Horrors are done for centuries because no one – especially, tragically, no one who’s been running everything all these years – ever stops and says, “the only thing that matters here is are we loving. Do we love all others as we love ourselves?
But when you focus on the verbs, on what you’re doing, everything changes.
Four decades ago, when Mount Olive began to be a safe, welcoming place for those who were LGBTQ, this community quit playing with nouns. All of the anguish and hatred and fighting over sexual orientation always focused on the nouns – who’s doing what with who, what physical parts belonged with what other ones, who gets to be with whom? Defining people and declaring what that means for the life they can live.

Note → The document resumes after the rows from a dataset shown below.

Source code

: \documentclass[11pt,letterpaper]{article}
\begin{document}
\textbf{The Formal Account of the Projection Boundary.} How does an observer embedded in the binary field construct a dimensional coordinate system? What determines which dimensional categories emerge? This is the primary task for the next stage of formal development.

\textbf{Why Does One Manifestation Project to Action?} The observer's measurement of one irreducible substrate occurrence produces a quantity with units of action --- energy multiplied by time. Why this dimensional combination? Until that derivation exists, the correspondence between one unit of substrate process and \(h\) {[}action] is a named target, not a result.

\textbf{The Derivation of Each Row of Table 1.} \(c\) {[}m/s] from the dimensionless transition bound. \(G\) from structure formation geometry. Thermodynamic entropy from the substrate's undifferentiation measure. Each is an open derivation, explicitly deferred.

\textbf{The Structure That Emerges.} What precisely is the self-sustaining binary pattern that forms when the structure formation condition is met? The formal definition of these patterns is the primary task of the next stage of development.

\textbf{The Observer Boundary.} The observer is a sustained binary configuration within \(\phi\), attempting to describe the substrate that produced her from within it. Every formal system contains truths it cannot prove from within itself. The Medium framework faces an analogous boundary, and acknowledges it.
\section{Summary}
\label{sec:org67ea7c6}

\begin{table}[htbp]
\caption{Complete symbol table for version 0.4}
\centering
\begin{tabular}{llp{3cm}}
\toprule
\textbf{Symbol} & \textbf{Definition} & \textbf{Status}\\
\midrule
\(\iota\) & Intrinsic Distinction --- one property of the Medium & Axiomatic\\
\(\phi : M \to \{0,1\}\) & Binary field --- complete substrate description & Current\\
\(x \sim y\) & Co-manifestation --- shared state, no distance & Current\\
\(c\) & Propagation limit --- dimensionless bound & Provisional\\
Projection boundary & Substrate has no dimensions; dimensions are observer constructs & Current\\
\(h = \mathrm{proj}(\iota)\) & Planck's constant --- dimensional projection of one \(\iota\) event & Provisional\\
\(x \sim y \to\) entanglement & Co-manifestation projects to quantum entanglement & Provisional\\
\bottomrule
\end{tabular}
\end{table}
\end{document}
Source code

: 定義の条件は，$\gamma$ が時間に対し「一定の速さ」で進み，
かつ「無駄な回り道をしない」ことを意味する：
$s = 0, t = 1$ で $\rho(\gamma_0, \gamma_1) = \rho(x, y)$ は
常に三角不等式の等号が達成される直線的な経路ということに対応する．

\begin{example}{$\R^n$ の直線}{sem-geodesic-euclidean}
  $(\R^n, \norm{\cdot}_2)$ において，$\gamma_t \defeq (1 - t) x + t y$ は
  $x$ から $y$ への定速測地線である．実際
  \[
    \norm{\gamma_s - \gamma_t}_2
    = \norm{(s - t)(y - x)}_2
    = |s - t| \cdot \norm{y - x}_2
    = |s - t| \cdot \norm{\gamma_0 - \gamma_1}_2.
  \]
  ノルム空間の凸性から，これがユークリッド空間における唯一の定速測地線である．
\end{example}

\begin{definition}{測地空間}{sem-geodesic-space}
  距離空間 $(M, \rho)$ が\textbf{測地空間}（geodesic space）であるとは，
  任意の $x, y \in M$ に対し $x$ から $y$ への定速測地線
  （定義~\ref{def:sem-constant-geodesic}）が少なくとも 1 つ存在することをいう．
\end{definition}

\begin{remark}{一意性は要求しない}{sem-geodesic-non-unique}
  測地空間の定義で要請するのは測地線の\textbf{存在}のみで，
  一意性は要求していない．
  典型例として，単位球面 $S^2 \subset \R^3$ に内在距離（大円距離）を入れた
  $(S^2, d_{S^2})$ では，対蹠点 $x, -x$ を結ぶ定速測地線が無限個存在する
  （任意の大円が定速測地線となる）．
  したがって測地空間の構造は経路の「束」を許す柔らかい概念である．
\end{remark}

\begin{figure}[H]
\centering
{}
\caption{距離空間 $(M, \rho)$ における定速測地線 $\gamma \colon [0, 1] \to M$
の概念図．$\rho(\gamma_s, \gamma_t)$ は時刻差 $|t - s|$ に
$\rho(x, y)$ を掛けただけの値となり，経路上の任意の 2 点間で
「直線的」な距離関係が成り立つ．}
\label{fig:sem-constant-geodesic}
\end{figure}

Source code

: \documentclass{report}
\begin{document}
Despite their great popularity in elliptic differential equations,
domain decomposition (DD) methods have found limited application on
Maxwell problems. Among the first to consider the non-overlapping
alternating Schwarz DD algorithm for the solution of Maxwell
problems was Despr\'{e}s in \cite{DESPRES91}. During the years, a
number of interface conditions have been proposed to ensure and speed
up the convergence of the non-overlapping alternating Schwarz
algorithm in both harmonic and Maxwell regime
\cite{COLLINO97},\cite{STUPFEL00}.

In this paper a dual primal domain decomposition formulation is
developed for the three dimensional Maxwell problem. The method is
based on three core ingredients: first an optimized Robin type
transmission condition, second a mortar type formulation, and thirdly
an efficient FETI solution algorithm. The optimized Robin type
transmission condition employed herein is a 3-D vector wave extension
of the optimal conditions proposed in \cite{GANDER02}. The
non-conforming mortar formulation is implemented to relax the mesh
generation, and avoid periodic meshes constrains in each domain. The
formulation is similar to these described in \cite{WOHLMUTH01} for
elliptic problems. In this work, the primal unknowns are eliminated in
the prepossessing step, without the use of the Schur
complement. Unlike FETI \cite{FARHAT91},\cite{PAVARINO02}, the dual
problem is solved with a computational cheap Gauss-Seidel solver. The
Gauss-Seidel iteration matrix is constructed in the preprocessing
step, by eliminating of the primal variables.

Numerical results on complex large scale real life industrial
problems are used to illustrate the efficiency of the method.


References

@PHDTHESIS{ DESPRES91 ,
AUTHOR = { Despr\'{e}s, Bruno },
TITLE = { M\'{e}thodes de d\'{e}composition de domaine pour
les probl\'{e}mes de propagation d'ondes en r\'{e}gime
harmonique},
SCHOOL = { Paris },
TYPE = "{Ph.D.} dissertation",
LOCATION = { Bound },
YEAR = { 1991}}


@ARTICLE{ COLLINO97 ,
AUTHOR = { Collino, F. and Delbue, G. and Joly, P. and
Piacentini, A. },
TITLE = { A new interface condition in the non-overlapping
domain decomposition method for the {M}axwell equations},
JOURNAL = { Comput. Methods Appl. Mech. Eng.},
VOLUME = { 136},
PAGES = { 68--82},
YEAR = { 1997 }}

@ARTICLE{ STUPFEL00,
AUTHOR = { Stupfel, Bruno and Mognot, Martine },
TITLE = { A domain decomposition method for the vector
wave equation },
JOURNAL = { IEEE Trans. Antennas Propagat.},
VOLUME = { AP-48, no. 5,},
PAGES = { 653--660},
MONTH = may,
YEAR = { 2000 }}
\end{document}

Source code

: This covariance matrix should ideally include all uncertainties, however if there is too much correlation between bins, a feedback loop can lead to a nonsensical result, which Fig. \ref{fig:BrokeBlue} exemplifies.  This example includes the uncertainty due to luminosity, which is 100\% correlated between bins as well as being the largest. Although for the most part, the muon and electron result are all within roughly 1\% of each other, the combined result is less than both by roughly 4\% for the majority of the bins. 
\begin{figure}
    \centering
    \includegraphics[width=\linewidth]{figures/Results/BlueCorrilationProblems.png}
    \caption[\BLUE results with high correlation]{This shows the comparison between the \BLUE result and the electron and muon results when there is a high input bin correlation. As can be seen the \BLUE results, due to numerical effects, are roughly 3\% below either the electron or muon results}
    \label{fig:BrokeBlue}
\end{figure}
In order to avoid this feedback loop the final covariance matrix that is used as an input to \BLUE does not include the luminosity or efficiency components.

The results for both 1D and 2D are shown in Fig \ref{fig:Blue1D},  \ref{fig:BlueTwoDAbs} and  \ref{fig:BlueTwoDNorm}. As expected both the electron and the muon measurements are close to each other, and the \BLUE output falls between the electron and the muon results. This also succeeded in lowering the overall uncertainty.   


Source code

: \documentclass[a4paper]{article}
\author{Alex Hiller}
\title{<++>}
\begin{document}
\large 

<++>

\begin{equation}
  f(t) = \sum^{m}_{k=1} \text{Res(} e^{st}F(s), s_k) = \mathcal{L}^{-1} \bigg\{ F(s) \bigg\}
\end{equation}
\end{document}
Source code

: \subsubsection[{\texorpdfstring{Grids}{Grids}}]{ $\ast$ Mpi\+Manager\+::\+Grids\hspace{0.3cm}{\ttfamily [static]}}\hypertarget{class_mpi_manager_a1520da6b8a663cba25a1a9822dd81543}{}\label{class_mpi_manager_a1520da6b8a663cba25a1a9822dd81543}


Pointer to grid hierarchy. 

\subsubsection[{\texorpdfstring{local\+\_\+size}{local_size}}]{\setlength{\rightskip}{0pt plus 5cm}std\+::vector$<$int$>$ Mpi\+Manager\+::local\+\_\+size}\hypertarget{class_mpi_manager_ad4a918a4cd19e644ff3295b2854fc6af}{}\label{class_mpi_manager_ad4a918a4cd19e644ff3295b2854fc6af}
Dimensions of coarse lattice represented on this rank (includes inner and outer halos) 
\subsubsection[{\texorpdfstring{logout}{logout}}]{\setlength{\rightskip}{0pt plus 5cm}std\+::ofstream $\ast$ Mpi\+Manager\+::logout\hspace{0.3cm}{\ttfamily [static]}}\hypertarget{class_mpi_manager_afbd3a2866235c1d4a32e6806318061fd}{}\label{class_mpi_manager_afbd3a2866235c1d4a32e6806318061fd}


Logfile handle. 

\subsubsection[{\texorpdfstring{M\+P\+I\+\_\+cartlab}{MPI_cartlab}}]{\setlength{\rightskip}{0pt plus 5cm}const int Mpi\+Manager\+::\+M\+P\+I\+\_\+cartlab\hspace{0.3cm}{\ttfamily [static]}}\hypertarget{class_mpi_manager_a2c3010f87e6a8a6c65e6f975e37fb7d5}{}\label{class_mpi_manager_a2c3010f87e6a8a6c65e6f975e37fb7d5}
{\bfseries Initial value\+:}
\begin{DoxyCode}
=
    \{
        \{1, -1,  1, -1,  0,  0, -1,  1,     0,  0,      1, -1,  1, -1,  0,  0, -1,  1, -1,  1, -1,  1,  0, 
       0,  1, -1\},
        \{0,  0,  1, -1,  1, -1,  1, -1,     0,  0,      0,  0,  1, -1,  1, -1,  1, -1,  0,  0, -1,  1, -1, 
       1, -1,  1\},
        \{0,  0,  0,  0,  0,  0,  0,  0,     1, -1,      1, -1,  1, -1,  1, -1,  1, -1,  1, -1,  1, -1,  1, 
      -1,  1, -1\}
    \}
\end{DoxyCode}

But this community – and thankfully many others – realized the only question was: is loving visible here? Can you see living in faithful, committed ways? Is there forgiving? All verbs. No definitions of the partners needed. The verb is everything, truth is seen in the doing.
What we learned here could change the world. When the only question in voting, in public policy, how you treat people at home, at work, out in the community, when the only question in thinking and acting on what’s wrong with our society and culture is: is this loving?, everything can change. Am I living in the love I know from God? Is our society acting in love? Is this policy a loving thing or not? Are we still objectifying people so that we don’t have to ask the love question?
The verbs are everything, Jesus says. Love God, love neighbor. Do this, and you’ll live. Right now. And so will this world.
Do you want God’s eternal life, God’s abundant life? It’s yours in your living in love of God and neighbor. And when you and I start living this abundant life, and others do, and others do, then this world actually becomes what God has always dreamed. This world will live, right now. Things will change, right now. Joy and hope and healing will begin, right now.
Start with loving your God with everything you are and have. Because when you dive fully into love of God you will find to your joy that you are beloved to God. You will know in your heart and soul and mind and strength how precious you are, how important you are, how much God will risk to live in love with you. That’s eternal life, right there.
And then, filled to the brim with that love in and from God, love of neighbor’s the only natural action. It pours out from you and me, and changes the world. That’s abundant life, right there.
Love the Lord your God with all your heart, with all your soul, with all your mind, and with all your strength. And love your neighbor as yourself. Do this, and you will live.